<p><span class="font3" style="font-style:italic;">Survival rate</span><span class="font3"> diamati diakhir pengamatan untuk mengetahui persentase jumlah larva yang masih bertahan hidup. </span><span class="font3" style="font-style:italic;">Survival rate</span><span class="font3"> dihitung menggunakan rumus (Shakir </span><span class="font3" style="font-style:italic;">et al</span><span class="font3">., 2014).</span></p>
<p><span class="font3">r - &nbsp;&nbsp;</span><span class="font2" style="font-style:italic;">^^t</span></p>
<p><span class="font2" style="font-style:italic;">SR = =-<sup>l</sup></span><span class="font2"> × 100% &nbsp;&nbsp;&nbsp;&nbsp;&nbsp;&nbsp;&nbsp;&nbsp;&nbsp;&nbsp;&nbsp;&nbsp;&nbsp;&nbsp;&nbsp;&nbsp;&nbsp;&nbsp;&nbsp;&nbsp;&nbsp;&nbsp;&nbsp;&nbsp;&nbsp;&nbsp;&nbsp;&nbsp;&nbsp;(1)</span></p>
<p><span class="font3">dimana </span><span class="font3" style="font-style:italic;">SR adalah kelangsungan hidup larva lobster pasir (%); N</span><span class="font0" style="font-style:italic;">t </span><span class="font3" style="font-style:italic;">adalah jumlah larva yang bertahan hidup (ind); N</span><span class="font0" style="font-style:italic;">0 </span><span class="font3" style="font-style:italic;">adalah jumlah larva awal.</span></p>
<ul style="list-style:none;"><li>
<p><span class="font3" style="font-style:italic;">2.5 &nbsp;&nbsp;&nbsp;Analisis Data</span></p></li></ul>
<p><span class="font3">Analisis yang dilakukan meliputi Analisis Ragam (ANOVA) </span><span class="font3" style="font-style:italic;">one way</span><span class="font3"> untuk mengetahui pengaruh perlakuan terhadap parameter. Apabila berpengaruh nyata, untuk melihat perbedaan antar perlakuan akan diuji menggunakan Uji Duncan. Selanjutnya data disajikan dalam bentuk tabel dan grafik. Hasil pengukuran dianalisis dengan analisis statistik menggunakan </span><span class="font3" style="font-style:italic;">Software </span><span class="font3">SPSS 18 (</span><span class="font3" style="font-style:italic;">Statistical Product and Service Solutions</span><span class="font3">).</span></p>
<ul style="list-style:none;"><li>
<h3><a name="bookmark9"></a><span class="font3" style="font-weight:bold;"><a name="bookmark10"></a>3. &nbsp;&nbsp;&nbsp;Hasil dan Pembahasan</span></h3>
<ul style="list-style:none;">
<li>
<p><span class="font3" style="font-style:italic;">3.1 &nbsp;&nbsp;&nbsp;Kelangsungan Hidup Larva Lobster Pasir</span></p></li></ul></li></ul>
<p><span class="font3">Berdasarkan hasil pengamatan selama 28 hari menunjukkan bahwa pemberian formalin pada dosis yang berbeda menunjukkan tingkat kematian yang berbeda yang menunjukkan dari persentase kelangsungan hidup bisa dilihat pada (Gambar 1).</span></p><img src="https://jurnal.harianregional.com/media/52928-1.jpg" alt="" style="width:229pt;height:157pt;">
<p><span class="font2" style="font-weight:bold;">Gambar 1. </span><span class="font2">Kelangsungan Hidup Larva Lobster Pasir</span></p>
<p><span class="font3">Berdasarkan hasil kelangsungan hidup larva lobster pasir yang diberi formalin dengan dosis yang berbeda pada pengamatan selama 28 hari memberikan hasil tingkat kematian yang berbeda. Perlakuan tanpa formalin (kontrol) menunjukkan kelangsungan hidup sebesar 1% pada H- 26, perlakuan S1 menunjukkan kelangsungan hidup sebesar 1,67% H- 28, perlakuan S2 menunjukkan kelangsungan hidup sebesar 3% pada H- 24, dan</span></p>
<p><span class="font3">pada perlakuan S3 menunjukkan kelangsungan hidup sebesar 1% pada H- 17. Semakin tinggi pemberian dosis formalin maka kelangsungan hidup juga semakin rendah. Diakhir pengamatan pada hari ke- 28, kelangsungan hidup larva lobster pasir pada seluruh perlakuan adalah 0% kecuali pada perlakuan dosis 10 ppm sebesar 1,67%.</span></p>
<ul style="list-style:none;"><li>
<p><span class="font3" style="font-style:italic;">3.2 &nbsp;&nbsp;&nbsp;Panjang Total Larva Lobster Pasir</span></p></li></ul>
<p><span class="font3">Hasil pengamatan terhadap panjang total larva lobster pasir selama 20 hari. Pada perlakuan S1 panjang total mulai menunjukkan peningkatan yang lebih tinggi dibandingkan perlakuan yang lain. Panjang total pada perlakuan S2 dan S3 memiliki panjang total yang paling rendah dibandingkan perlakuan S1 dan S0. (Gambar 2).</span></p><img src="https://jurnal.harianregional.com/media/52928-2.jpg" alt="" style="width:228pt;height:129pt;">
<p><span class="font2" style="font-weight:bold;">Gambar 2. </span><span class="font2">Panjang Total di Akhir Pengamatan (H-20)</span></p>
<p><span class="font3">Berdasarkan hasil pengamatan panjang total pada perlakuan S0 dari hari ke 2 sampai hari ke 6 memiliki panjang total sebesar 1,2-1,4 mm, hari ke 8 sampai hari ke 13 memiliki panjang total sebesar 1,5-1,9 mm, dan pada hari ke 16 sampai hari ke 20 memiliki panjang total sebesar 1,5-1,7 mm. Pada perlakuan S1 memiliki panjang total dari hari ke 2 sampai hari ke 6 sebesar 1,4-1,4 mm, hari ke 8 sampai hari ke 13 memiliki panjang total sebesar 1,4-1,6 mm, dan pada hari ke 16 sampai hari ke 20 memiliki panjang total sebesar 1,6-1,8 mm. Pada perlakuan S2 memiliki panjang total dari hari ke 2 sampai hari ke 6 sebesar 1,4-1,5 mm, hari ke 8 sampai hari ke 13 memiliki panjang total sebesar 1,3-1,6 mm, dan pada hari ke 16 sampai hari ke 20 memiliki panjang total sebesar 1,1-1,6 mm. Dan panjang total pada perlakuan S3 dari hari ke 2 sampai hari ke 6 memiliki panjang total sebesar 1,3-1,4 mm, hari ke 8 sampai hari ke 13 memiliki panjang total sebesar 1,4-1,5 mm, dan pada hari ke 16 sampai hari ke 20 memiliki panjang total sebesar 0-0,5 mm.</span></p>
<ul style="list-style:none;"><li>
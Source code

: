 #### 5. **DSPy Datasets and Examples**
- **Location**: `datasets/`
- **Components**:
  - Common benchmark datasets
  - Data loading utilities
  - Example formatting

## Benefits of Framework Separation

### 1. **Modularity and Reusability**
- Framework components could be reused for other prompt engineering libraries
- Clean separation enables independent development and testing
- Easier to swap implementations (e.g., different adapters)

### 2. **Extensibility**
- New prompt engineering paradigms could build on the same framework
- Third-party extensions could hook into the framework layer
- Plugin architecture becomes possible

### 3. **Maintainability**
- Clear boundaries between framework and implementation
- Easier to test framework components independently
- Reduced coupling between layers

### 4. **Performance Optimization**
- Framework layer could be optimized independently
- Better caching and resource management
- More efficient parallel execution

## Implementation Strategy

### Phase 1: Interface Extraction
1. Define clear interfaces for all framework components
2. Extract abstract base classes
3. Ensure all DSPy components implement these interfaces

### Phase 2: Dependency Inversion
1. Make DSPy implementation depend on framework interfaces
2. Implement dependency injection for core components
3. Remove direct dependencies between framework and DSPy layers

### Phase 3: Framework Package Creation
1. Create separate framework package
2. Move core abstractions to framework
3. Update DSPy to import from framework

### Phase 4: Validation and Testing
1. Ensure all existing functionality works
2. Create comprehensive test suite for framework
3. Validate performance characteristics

---+---

# [TASK ITEM]
Look through the material above and print exactly the lines from the one containing "- Common benchmark datasets" to the one containing "## Implementation Strategy", both included, and nothing more.

# [YOUR SOLUTION]
  - Common benchmark datasets
  - Data loading utilities
  - Example formatting

## Benefits of Framework Separation

### 1. **Modularity and Reusability**
- Framework components could be reused for other prompt engineering libraries
- Clean separation enables independent development and testing
- Easier to swap implementations (e.g., different adapters)

### 2. **Extensibility**
- New prompt engineering paradigms could build on the same framework
- Third-party extensions could hook into the framework layer
- Plugin architecture becomes possible

### 3. **Maintainability**
- Clear boundaries between framework and implementation
- Easier to test framework components independently
- Reduced coupling between layers

### 4. **Performance Optimization**
- Framework layer could be optimized independently
- Better caching and resource management
- More efficient parallel execution

## Implementation Strategy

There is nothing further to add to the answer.